Arrêtons-nous quelques instants sur le risque d’étouffement, hantise bien compréhensible de nombre de parents concernant la DME. Il apparaît qu’il n’est pas plus important avec la DME qu’avec la diversification traditionnelle. Nous disposons d’un réflexe nauséeux, qui est un mécanisme de défense visant à protéger le pharynx et la gorge des corps étrangers. Il est très développé chez les bébés, ce qui fait qu’ils recracheront naturellement tout aliment trop gros ou qui va un peu trop loin6.

Pour terminer sur les bénéfices de la DME, elle favorise le développement de l’autonomie, vous l’aurez compris, processus indispensable au bon développement de l’enfant qui mange seul (toujours avec vous à ses côtés), à sa faim, à son rythme, et contribue à prévenir les problèmes alimentaires et les risques de néophobie, c’est-à-dire la peur des nouveaux aliments. Des recherches ont d’ailleurs montré que ces enfants ne nourrissaient avec plus d’entrain par la suite.


Quelle quantité, quelle taille, quels aliments ?

Classiquement, on commence par proposer à l’enfant des aliments cuits : à la vapeur douce bien sûr, pour conserver toutes les vitamines, les minéraux et les oligo-éléments, ou crus, en veillant à ce qu’ils soient bien mous, biologiques, avec des morceaux dont la taille doit correspondre approximativement à la taille de son poing serré. Afin d’éviter tout gaspillage et pour commencer doucement, une petite variété d’aliment, trois ou quatre, suffit pour engager le processus d’exploration de bébé.

On débute par les fruits et légumes, puis progressivement, en suivant le calendrier de la diversification classique, on introduit de nouveaux aliments comme les protéines, les féculents, les œufs (mollets de préférence, pour leurs vertus nutritives). On trouvera le bon gras dans l’avocat, l’houmous, les poissons gras, les œufs, de bonnes huiles ou des noix, mais mixées en purée.


Quelques aliments à proscrire

Le panel d’aliments à proposer est large, mais quelques aliments sont à proscrire pour éviter tout risque de fausse route et d’étouffement. On trouve parmi eux les aliments ronds ou trop petits comme les tomates cerise, les grains de maïs, les petits pois ou le raisin, la mie de pain et le pain de mie qui collent au palais, d'ailleurs je vous conseille de ne donner des aliments contenant du gluten qu'une fois par semaine, et observer s'il y a des réactions digestives, neurologiques ( colère, troubles du sommeil, agitation ) ou de peau dans les 48h, et les noix, amandes et autres fruits à coque entiers (vous pourrez les proposer, mais seulement écrasés).

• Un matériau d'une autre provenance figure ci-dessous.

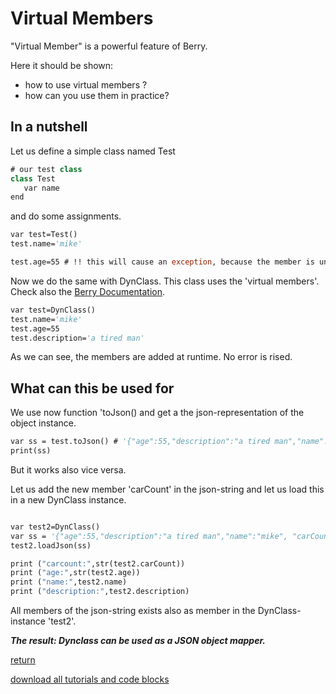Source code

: # Virtual Members


"Virtual Member" is a powerful feature of Berry.

Here it should be shown:

- how to use virtual members ?
- how can you use them in practice?


## In a nutshell

Let us define a simple class named Test

```vb
# our test class
class Test
   var name
end

```
and do some assignments.

```vb
var test=Test()
test.name='mike'

test.age=55 # !! this will cause an exception, because the member is unkown

```

Now we do the same with DynClass. This class uses the 'virtual members'. 
Check also the [Berry Documentation](https://berry.readthedocs.io/en/latest/source/en/Chapter-8.html#module-undefined).

```vb
var test=DynClass()
test.name='mike'
test.age=55
test.description='a tired man'
```

As we can see, the members are added at runtime. No error is rised.

## What can this be used for

We use now function 'toJson() and get a the json-representation of the object instance.

```vb
var ss = test.toJson() # '{"age":55,"description":"a tired man","name":"mike"}'
print(ss)
```

But it works also vice versa. 

Let us add the new member 'carCount' in the json-string and let us load this in a new DynClass instance.

```vb

var test2=DynClass()
var ss = '{"age":55,"description":"a tired man","name":"mike", "carCount":3}'
test2.loadJson(ss)

print ("carcount:",str(test2.carCount))
print ("age:",str(test2.age))
print ("name:",test2.name)
print ("description:",test2.description)

```

All members of the json-string exists also as member in the DynClass-instance 'test2'.

***The result: Dynclass can be used as a JSON object mapper.***



[return](../README.md)

[download all tutorials and code blocks](../../tutorial-code-blocks)




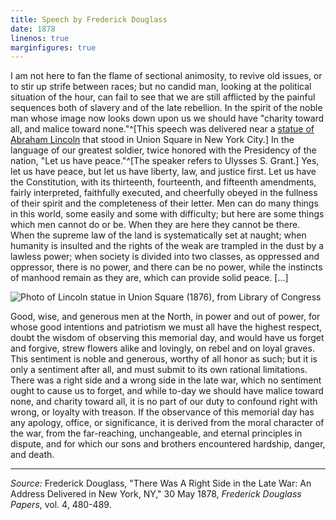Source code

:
 ```yaml
---
title: Speech by Frederick Douglass
date: 1878
linenos: true
marginfigures: true
---
```


I am not here to fan the flame of sectional animosity, to revive old
issues, or to stir up strife between races; but no candid man, looking
at the political situation of the hour, can fail to see that we are
still afflicted by the painful sequences both of slavery and of the late
rebellion. In the spirit of the noble man whose image now looks down
upon us we should have "charity toward all, and malice toward
none."^[This speech was delivered near a [statue of Abraham Lincoln][]
that stood in Union Square in New York City.] In the language of our
greatest soldier, twice honored with the Presidency of the nation, "Let
us have peace."^[The speaker refers to Ulysses S. Grant.] Yes, let us
have peace, but let us have liberty, law, and justice first. Let us have
the Constitution, with its thirteenth, fourteenth, and fifteenth
amendments, fairly interpreted, faithfully executed, and cheerfully
obeyed in the fullness of their spirit and the completeness of their
letter. Men can do many things in this world, some easily and some with
difficulty; but here are some things which men cannot do or be. When
they are here they cannot be there. When the supreme law of the land is
systematically set at naught; when humanity is insulted and the rights
of the weak are trampled in the dust by a lawless power; when society is
divided into two classes, as oppressed and oppressor, there is no power,
and there can be no power, while the instincts of manhood remain as they
are, which can provide solid peace. [...]

![Photo of Lincoln statue in Union Square (1876), from Library of
Congress][]

Good, wise, and generous men at the North, in power and out of power,
for whose good intentions and patriotism we must all have the highest
respect, doubt the wisdom of observing this memorial day, and would have
us forget and forgive, strew flowers alike and lovingly, on rebel and on
loyal graves. This sentiment is noble and generous, worthy of all honor
as such; but it is only a sentiment after all, and must submit to its
own rational limitations. There was a right side and a wrong side in the
late war, which no sentiment ought to cause us to forget, and while
to-day we should have malice toward none, and charity toward all, it is
no part of our duty to confound right with wrong, or loyalty with
treason. If the observance of this memorial day has any apology, office,
or significance, it is derived from the moral character of the war, from
the far-reaching, unchangeable, and eternal principles in dispute, and
for which our sons and brothers encountered hardship, danger, and death.

  [statue of Abraham Lincoln]: http://www.loc.gov/pictures/item/2007682502/
  [Photo of Lincoln statue in Union Square (1876), from Library of
  Congress]: img/lincoln-union-square.jpg

* * * * *

*Source:* Frederick Douglass, "There Was A Right Side in the Late War: An
Address Delivered in New York, NY," 30 May 1878, *Frederick Douglass Papers*,
vol. 4, 480-489.

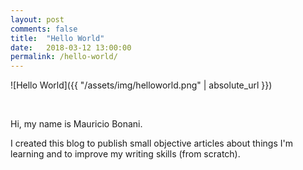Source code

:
 ```yaml
---
layout: post
comments: false
title:  "Hello World"
date:   2018-03-12 13:00:00
permalink: /hello-world/
---
```

<!-- markdownlint-disable html -->
![Hello World]({{ "/assets/img/helloworld.png" | absolute_url }})

<br />

Hi, my name is Mauricio Bonani.

I created this blog to publish small objective articles about things I'm learning and to improve my writing skills (from scratch).
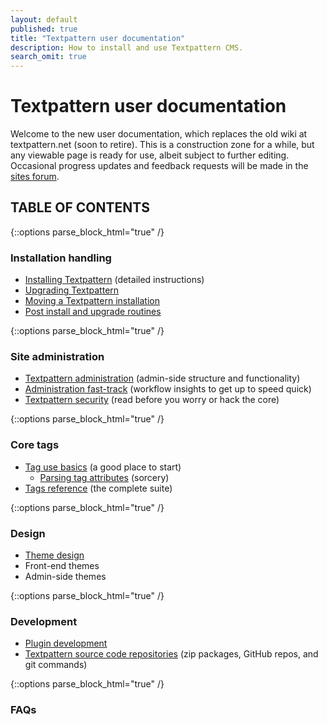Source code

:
 ```yaml
---
layout: default
published: true
title: "Textpattern user documentation"
description: How to install and use Textpattern CMS.
search_omit: true
---
```


# Textpattern user documentation

Welcome to the new user documentation, which replaces the old wiki at textpattern.net (soon to retire). This is a construction zone for a while, but any viewable page is ready for use, albeit subject to further editing. Occasional progress updates and feedback requests will be made in the [sites forum](http://forum.textpattern.com/viewforum.php?id=60).

## TABLE OF CONTENTS

<div class="layout-container">

{::options parse_block_html="true" /}

<div class="layout-3col">

### Installation handling

* [Installing Textpattern](installation/) (detailed instructions)
* [Upgrading Textpattern](installation/upgrading-textpattern)
* [Moving a Textpattern installation](installation/moving-textpattern)
* [Post install and upgrade routines](administration/post-install-and-upgrade-routines)

</div>

{::options parse_block_html="true" /}

<div class="layout-3col">

### Site administration

* [Textpattern administration](administration/) (admin-side structure and functionality)
* [Administration fast-track](administration/admin-fast-track) (workflow insights to get up to speed  quick)
* [Textpattern security](administration/security) (read before you worry or hack the core)

</div>

{::options parse_block_html="true" /}

<div class="layout-3col">

### Core tags

* [Tag use basics](tags/tag-basics/) (a good place to start)
  * [Parsing tag attributes](tags/tag-basics/parsing-tag-attributes) (sorcery)
* [Tags reference](tags/) (the complete suite)

</div>

{::options parse_block_html="true" /}

<div class="layout-3col">

### Design

* [Theme design](themes/)
* Front-end themes
* Admin-side themes

</div>

{::options parse_block_html="true" /}

<div class="layout-3col">

### Development

* [Plugin development](development/)
* [Textpattern source code repositories](development/textpattern-source-code-repositories) (zip packages, GitHub repos, and git commands)

</div>

{::options parse_block_html="true" /}

<div class="layout-3col">

### FAQs

</div>
</div>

Enfin, les fruits et légumes à peau fine, comme les pommes, les poires, les pêches et les tomates, devront être pelés avant de les servir à bébé.

Le sel, le sucre et le miel (jusqu’à l’âge de 1 an) sont déconseillés. Ma fille ne les a pas réintroduits et Lili, à l'heure où j'écris à 16 mois... il existe avec le miel un risque de botulisme, une maladie infectieuse grave affectant le système nerveux, provoquée par les spores d’une bactérie contenues dans les poussières, dans certains sols, mais aussi dans le miel7.

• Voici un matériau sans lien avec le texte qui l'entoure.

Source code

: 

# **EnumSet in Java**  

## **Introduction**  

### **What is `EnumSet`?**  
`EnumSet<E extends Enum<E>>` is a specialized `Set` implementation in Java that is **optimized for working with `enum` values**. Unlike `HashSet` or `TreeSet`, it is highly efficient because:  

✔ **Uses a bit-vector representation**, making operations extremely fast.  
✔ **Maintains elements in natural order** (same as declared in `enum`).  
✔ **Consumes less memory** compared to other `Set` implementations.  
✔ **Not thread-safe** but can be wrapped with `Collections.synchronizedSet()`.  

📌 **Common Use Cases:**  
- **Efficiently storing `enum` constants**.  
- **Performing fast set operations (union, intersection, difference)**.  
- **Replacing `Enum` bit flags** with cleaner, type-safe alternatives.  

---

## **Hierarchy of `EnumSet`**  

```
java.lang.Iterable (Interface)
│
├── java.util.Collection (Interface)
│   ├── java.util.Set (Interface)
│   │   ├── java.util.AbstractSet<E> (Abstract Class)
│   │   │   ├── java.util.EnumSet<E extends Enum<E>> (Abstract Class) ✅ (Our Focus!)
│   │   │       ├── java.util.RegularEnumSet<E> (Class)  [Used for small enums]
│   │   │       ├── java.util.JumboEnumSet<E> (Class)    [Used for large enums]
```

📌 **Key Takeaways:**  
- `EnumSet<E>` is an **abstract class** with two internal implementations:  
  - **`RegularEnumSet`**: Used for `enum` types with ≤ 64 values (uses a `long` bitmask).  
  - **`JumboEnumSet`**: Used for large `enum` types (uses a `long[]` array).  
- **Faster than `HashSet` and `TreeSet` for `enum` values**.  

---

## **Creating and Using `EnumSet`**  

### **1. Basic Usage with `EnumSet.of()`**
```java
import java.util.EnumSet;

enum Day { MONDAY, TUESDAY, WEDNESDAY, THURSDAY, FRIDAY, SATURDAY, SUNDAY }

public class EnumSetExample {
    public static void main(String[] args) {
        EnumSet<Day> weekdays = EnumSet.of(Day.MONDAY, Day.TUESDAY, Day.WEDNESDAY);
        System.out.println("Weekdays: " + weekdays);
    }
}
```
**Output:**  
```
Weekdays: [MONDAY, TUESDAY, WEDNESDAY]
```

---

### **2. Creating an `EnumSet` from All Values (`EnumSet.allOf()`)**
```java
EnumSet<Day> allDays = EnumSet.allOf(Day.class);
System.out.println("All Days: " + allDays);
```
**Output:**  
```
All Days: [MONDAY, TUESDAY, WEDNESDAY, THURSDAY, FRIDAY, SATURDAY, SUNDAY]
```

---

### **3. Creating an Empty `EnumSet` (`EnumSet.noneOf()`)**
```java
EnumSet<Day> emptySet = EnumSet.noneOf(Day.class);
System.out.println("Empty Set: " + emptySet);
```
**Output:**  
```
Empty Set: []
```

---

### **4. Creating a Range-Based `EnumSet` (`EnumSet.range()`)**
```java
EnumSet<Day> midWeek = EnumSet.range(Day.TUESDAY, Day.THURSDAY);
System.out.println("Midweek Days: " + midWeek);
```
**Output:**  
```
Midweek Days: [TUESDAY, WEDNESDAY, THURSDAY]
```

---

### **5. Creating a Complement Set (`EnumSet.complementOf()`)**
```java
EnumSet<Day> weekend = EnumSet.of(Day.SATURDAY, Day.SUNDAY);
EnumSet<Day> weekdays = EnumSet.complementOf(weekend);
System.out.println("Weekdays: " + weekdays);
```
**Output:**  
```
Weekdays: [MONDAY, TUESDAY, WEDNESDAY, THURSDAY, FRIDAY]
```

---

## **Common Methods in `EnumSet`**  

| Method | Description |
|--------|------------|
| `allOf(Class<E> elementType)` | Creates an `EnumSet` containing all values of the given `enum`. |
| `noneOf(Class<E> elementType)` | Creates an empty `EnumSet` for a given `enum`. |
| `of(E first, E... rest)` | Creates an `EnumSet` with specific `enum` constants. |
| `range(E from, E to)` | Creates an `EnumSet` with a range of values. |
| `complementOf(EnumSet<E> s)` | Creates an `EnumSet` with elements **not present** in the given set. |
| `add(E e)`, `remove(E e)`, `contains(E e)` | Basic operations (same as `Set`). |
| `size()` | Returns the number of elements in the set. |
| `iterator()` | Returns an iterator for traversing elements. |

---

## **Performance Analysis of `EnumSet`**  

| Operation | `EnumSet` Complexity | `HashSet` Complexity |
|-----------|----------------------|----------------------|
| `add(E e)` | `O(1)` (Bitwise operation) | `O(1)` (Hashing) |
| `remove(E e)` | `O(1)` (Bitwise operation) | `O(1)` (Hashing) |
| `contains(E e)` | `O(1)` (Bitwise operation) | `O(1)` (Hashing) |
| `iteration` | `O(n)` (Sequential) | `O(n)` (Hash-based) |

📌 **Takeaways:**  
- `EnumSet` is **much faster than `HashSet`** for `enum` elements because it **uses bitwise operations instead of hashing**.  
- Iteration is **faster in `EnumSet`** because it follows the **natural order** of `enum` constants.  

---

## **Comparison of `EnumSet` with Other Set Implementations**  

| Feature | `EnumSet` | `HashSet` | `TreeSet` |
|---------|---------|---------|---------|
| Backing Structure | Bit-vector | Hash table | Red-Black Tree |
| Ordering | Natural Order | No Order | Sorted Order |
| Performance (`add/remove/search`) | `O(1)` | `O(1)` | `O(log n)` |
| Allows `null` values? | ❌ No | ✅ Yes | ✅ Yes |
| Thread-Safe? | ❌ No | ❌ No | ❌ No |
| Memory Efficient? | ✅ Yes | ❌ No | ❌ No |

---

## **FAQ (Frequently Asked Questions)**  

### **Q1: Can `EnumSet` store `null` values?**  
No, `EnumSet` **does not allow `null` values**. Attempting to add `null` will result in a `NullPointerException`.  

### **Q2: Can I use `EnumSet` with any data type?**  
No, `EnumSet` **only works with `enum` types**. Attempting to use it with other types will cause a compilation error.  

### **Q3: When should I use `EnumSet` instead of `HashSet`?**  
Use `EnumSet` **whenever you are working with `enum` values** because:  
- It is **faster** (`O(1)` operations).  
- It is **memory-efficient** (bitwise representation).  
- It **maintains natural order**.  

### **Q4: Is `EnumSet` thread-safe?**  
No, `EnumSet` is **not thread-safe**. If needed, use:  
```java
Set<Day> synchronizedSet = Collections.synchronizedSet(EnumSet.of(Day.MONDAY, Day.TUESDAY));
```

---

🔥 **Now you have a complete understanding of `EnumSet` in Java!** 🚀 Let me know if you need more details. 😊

Il est conseillé de privilégier les légumes et/ou fruits crus sur le repas du midi en même temps que les aliments riches en fer (viande, poisson, légumineuses…). En effet, la vitamine C, qui est détruite à la cuisson traditionnelle, mais pas à la vapeur dans le Vitaliseur, est en effet indispensable à l’absorption du fer.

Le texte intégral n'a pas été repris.